- _Activity_
Show the lines below where "center" occurs.

- _Records provided_
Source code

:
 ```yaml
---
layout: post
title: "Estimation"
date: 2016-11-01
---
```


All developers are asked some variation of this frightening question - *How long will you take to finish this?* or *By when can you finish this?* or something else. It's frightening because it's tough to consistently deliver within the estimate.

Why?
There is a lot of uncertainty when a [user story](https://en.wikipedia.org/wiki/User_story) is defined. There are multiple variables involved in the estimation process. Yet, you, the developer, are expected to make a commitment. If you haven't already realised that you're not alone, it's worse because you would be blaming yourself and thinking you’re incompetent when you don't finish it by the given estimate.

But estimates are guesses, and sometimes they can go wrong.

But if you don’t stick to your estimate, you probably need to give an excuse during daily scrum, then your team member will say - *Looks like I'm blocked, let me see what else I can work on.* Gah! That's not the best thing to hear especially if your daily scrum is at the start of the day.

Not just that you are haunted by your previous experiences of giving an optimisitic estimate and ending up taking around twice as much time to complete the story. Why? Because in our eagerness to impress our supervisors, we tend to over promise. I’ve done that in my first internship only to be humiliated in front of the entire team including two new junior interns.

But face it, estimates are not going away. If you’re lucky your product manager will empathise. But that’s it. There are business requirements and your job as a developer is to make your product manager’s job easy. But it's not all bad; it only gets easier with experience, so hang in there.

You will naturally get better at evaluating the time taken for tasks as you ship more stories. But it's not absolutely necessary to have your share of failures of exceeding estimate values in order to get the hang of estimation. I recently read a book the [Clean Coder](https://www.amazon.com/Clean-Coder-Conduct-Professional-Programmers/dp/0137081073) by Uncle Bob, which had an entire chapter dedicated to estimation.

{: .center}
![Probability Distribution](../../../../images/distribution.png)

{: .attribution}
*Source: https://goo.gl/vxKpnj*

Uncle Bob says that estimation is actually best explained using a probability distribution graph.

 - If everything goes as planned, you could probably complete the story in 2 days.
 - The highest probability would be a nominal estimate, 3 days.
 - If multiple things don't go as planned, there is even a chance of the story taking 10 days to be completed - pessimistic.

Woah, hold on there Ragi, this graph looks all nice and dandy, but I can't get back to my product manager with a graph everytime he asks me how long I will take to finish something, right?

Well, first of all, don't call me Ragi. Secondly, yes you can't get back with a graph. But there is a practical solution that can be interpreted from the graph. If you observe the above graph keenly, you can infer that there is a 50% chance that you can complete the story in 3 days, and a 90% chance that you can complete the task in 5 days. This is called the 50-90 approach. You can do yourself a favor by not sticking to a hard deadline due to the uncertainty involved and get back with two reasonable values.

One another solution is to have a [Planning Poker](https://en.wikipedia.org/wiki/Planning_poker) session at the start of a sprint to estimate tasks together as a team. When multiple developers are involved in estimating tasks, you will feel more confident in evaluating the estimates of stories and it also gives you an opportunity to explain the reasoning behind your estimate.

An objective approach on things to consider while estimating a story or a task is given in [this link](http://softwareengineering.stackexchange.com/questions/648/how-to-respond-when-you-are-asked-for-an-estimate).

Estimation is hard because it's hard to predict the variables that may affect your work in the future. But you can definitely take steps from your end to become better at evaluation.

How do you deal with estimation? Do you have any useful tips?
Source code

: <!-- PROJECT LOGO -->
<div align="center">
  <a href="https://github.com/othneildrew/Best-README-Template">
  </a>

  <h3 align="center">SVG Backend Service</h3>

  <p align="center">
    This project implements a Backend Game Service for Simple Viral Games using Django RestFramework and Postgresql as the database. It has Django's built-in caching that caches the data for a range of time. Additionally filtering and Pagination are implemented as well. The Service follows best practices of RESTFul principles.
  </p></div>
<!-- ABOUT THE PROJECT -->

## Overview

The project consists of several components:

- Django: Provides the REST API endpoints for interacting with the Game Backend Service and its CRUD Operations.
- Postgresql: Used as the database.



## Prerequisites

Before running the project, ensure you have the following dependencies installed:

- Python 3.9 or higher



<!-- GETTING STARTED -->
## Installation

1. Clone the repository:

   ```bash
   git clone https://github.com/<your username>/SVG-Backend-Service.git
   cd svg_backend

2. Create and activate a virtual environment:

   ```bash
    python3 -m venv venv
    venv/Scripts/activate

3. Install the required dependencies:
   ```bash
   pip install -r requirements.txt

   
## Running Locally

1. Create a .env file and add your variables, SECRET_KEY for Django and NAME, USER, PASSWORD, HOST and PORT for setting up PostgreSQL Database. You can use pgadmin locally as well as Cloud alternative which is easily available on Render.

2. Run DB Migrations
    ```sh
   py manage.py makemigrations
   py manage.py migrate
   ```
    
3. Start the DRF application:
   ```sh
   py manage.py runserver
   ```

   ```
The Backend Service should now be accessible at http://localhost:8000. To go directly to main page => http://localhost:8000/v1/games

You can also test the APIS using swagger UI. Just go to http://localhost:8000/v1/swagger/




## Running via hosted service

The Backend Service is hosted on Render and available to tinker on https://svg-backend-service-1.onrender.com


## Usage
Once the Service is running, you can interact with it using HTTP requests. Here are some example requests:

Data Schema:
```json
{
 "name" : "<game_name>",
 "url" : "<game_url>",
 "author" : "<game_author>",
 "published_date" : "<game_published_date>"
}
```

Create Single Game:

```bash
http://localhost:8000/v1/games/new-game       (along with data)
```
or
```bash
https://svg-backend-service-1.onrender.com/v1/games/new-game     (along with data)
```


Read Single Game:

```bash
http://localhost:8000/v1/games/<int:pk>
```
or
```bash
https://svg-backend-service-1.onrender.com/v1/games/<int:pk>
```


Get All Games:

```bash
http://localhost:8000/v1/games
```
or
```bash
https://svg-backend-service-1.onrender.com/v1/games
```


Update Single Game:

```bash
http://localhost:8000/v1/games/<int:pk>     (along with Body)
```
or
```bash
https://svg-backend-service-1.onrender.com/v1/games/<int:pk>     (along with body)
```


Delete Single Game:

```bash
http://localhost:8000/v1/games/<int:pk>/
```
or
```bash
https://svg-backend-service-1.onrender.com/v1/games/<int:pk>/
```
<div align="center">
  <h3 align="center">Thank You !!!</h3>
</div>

- _Solution to the problem_
{: .center}
<div align="center">
  <h3 align="center">SVG Backend Service</h3>
  <p align="center">
<div align="center">
  <h3 align="center">Thank You !!!</h3>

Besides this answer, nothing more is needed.